Your objective:
An exact copy of all the data is required, with pictures left out.

^^^^

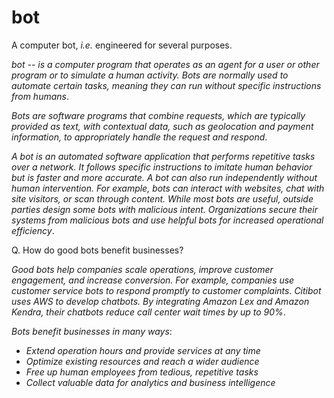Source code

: # bot
A computer bot, _i.e._ engineered for several purposes.

_bot -- is a computer program that operates as an agent for a user or other program or to simulate a human activity. Bots are normally used to automate certain tasks, meaning they can run without specific instructions from humans_.

_Bots are software programs that combine requests, which are typically provided as text, with contextual data, such as geolocation and payment information, to appropriately handle the request and respond_.

_A bot is an automated software application that performs repetitive tasks over a network. It follows specific instructions to imitate human behavior but is faster and more accurate. A bot can also run independently without human intervention. For example, bots can interact with websites, chat with site visitors, or scan through content. While most bots are useful, outside parties design some bots with malicious intent. Organizations secure their systems from malicious bots and use helpful bots for increased operational efficiency_.

Q. How do good bots benefit businesses?

_Good bots help companies scale operations, improve customer engagement, and increase conversion. For example, companies use customer service bots to respond promptly to customer complaints. Citibot uses AWS to develop chatbots. By integrating Amazon Lex and Amazon Kendra, their chatbots reduce call center wait times by up to 90%_.

_Bots benefit businesses in many ways_:

- _Extend operation hours and provide services at any time_
- _Optimize existing resources and reach a wider audience_
- _Free up human employees from tedious, repetitive tasks_
- _Collect valuable data for analytics and business intelligence_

^^^^

Reply to the exercise:
Source code

: # bot
A computer bot, _i.e._ engineered for several purposes.

_bot -- is a computer program that operates as an agent for a user or other program or to simulate a human activity. Bots are normally used to automate certain tasks, meaning they can run without specific instructions from humans_.

_Bots are software programs that combine requests, which are typically provided as text, with contextual data, such as geolocation and payment information, to appropriately handle the request and respond_.

_A bot is an automated software application that performs repetitive tasks over a network. It follows specific instructions to imitate human behavior but is faster and more accurate. A bot can also run independently without human intervention. For example, bots can interact with websites, chat with site visitors, or scan through content. While most bots are useful, outside parties design some bots with malicious intent. Organizations secure their systems from malicious bots and use helpful bots for increased operational efficiency_.

Q. How do good bots benefit businesses?

_Good bots help companies scale operations, improve customer engagement, and increase conversion. For example, companies use customer service bots to respond promptly to customer complaints. Citibot uses AWS to develop chatbots. By integrating Amazon Lex and Amazon Kendra, their chatbots reduce call center wait times by up to 90%_.

_Bots benefit businesses in many ways_:

- _Extend operation hours and provide services at any time_
- _Optimize existing resources and reach a wider audience_
- _Free up human employees from tedious, repetitive tasks_
- _Collect valuable data for analytics and business intelligence_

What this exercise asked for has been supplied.